Exercise material:

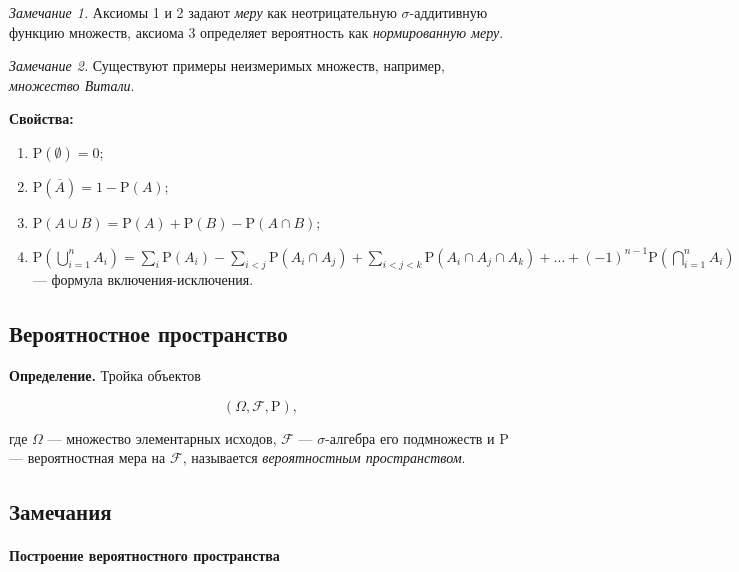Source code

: \documentclass[11pt,a4paper]{article}
\providecommand{\tightlist}{%
      \setlength{\itemsep}{0pt}\setlength{\parskip}{0pt}}
\begin{document}
\emph{Замечание 1.} Аксиомы 1 и 2 задают \emph{меру} как неотрицательную
\(\sigma\)-аддитивную функцию множеств, аксиома 3 определяет вероятность
как \emph{нормированную меру}.

\emph{Замечание 2.} Существуют примеры неизмеримых множеств, например,
\emph{множество Витали}.

    \textbf{Свойства:}

\begin{enumerate}
\def\labelenumi{\arabic{enumi}.}
\tightlist
\item
  \(\mathrm{P}(\emptyset) = 0\);
\item
  \(\mathrm{P}(\overline{A}) = 1 - \mathrm{P}(A)\);
\item
  \(\mathrm{P}(A \cup B) = \mathrm{P}(A) + \mathrm{P}(B) - \mathrm{P}(A \cap B)\);
\item
  \(\mathrm{P}\left( \bigcup\limits_{i=1}^{n}A_i \right) = \sum\limits_{i}\mathrm{P}(A_i) - \sum\limits_{i<j}\mathrm{P}(A_i \cap A_j) + \sum\limits_{i<j<k}\mathrm{P}(A_i \cap A_j \cap A_k) + \ldots + (-1)^{n-1} \mathrm{P}\left( \bigcap\limits_{i=1}^{n}A_i \right)\)
  --- формула включения-исключения.
\end{enumerate}

    \hypertarget{ux432ux435ux440ux43eux44fux442ux43dux43eux441ux442ux43dux43eux435-ux43fux440ux43eux441ux442ux440ux430ux43dux441ux442ux432ux43e}{%
\subsection{Вероятностное
пространство}\label{ux432ux435ux440ux43eux44fux442ux43dux43eux441ux442ux43dux43eux435-ux43fux440ux43eux441ux442ux440ux430ux43dux441ux442ux432ux43e}}

\textbf{Определение.} Тройка объектов

\[ \left( \Omega, \mathcal{F}, \mathrm{P} \right), \]

где \(\Omega\) --- множество элементарных исходов, \(\mathcal{F}\) ---
\(\sigma\)-алгебра его подмножеств и \(\mathrm{P}\) --- вероятностная
мера на \(\mathcal{F}\), называется \emph{вероятностным пространством}.

    \hypertarget{ux437ux430ux43cux435ux447ux430ux43dux438ux44f}{%
\subsection{Замечания}\label{ux437ux430ux43cux435ux447ux430ux43dux438ux44f}}

\hypertarget{ux43fux43eux441ux442ux440ux43eux435ux43dux438ux435-ux432ux435ux440ux43eux44fux442ux43dux43eux441ux442ux43dux43eux433ux43e-ux43fux440ux43eux441ux442ux440ux430ux43dux441ux442ux432ux430}{%
\paragraph{Построение вероятностного
пространства}\label{ux43fux43eux441ux442ux440ux43eux435ux43dux438ux435-ux432ux435ux440ux43eux44fux442ux43dux43eux441ux442ux43dux43eux433ux43e-ux43fux440ux43eux441ux442ux440ux430ux43dux441ux442ux432ux430}}
\end{document}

Work instructions: Leave out any pictures, please, and quote only the lines from the top of the data through the line that contains "Аксиомы 1 и".

Exercise response:
Source code

: \documentclass[11pt,a4paper]{article}
\providecommand{\tightlist}{%
      \setlength{\itemsep}{0pt}\setlength{\parskip}{0pt}}
\begin{document}
\emph{Замечание 1.} Аксиомы 1 и 2 задают \emph{меру} как неотрицательную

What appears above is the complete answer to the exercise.